The key contributions of our work are outlined below:

We model cooperative MARL as a probabilistic graphical inference problem and derive the maximum entropy MARL objective.
We introduce heterogeneous-agent soft policy iteration (HASPI) and develop the heterogeneous-agent soft actor-critic (HASAC) algorithm.
We generalize the HASPI procedure to the Maximum Entropy Heterogeneous-Agent MirrorLearning (MEHAML) template, which provides any induced method with the desired properties of monotonic improvement and QRE convergence.
Through extensive experiments, we demonstrate the superior performance of HASAC across a variety of environments, including Bi-DexHands, Multi-Agent MuJoCo, StarCraftII, Google Research Football, Multi-Agent Particle Environment and Light Aircraft Game.

A building block of our theory is the multi-agent advantage decomposition theorem (a discovery in HATRPO/HAPPO [ICLR 22, Kuba et.al]). The following figure is an illustration of the sequential update scheme employed by HASAC to achieve coordinated agent updates.

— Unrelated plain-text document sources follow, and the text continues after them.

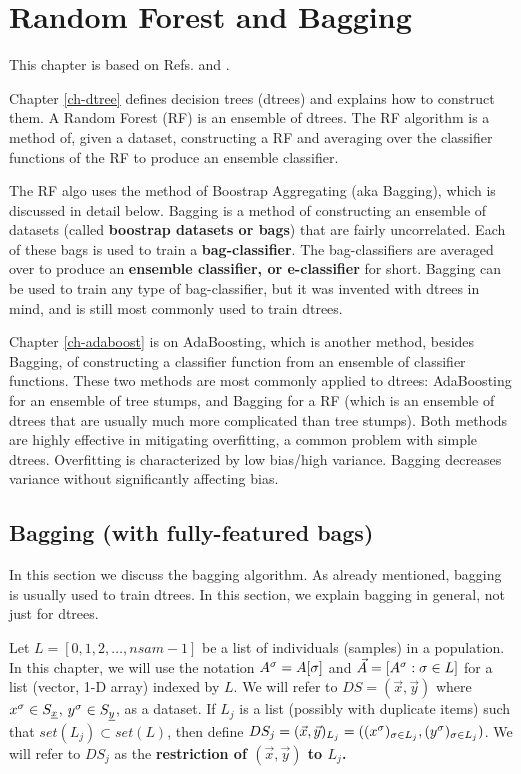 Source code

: \chapter{Random Forest and Bagging}
\label{ch-rforest}


This chapter
is based on Refs.\cite{wiki-bagging}
and \cite{wiki-rforest}.

Chapter \ref{ch-dtree}
defines decision trees (dtrees)
and explains how to construct them.
A Random Forest (RF) is 
an ensemble
of dtrees.
The RF algorithm is a
method of,
given a dataset,
constructing a RF
and averaging
over the classifier 
functions of the RF
to produce
an ensemble classifier.


The RF algo
uses  the method of 
Boostrap Aggregating
(aka Bagging), which 
is discussed in detail below.
Bagging
is a method
of constructing
an ensemble
of datasets (called {\bf boostrap
datasets or bags})
that are 
fairly uncorrelated.
Each of
these bags is used to
train a {\bf bag-classifier}.
The bag-classifiers
are averaged over
to produce an {\bf
ensemble classifier,
or e-classifier} for short.
Bagging can be used
to
train any type
of bag-classifier,
but it was 
invented with
dtrees
in mind, 
and is still
 most commonly
used to train dtrees.

Chapter \ref{ch-adaboost}
is on AdaBoosting,
which is 
another method,
besides Bagging,
of constructing a classifier function
from an ensemble 
of classifier functions.
These two methods are most commonly
applied to dtrees: AdaBoosting for an ensemble of
tree stumps, and Bagging for a 
RF (which
is an ensemble
of dtrees that are 
usually much more
complicated than tree stumps).
 Both methods 
 are highly effective
in mitigating overfitting,
a common problem with simple
dtrees.
Overfitting
is characterized by 
low bias/high variance.
Bagging decreases variance
without
significantly
affecting bias.



\section{Bagging (with fully-featured bags)}
In this section
we discuss the bagging
algorithm.
As already 
mentioned,
bagging
is usually
used to train dtrees.
In this
section,
we explain bagging
in general,
not just for dtrees.


Let $L=[0,1,2, \ldots, nsam-1]$ be a list of
individuals (samples) in a population.
In this chapter, we will use the notation 
$A^\sigma=A[\sigma]$ 
and $\vec{A}=[A^\sigma:\sigma\in L]$
for a  list (vector, 1-D  array) indexed by $L$.
We will refer to $DS=(\vec{x}, \vec{y})$ 
where $x^\sigma\in S_{\underline{x}}$, $y^\sigma\in S_{\underline{y}}$,
as a dataset. If
$L_j$ is a list (possibly with 
duplicate items)
such that $set(L_j)\subset set(L)$,
 then
define
$DS_j=(\vec{x}, \vec{y})_{L_j}=
((x^\sigma)_{\sigma\in L_j}, 
(y^\sigma)_{\sigma\in L_j})$.
We will
refer to $DS_j$
as the {\bf restriction of 
$(\vec{x}, \vec{y})$ to $L_j$.}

Performance Comparisons on Cooperative MARL Benchmarks

In the majority of environments, we find that compared to current state-of-the-art off-policy and on-policy methods, HASAC achieves strong results while exhibiting higher sample efficiency and robustness. Videos on each benchmark are shown below.

MAMuJoCo Ant-2x4

SMAC 2c_vs_64zg

DexHands ShadowHandCatchAbreast

MAMuJoCo HalfCheetah-2x3

GRF Corner

DexHands ShadowHandCatchOver2Underarm

SMAC MMM2

LAG ShootMissile-2v2

DexHands ShadowHandOver

Bi-DexHands Results

Bi-DexHands offers numerous bimanual manipulation tasks that are designed to match various human skill levels. Building on the Isaac Gym simulator, Bi-DexHands supports running thousands of environments simultaneously. HASAC outperforms the other five methods by a large margin, showcasing faster convergence speed and lower variance.

MAMuJoCo Results

MuJoCo tasks challenge a robot to learn an optimal way of motion; Multi-Agent MuJoCo (MAMuJoCo) models each part of a robot as an independent agent, for example, a leg for a spider or an arm for a swimmer. HASAC consistently outperforms its rivals, thus establishing a new state-of-the-art algorithm for MARL .

SMAC Results

StarCraftII Multi-Agent Challenge (SMAC) contains a set of StarCraft maps in which a team of ally units aims to defeat the opponent team. HASAC achieves over 90% win rates in 7 out of 8 maps and outperforms other strong baselines in most maps.

GRF and LAG Results

Google Research Football Environment (GRF) contains a set of cooperative multi-agent challenges in which a team of agents plays a team of bots in various football scenarios. Light Aircraft Game (LAG) is a recently developed cooperative-competitive environment for red and blue aircraft games, offering various settings such as single control, 1v1, and 2v2 scenarios. We evaluate HASAC on two GRF tasks and one LAG task. We again observe that HASAC generally outperforms its rivals.

MPE Results

We evaluate HASAC on the Spread, Reference, and Speaker_Listener tasks of the Multi-Agent Particle Environment (MPE), which were implemented in PettingZoo. HASAC consistently outperforms the baselines in terms of both average return and sample efficiency.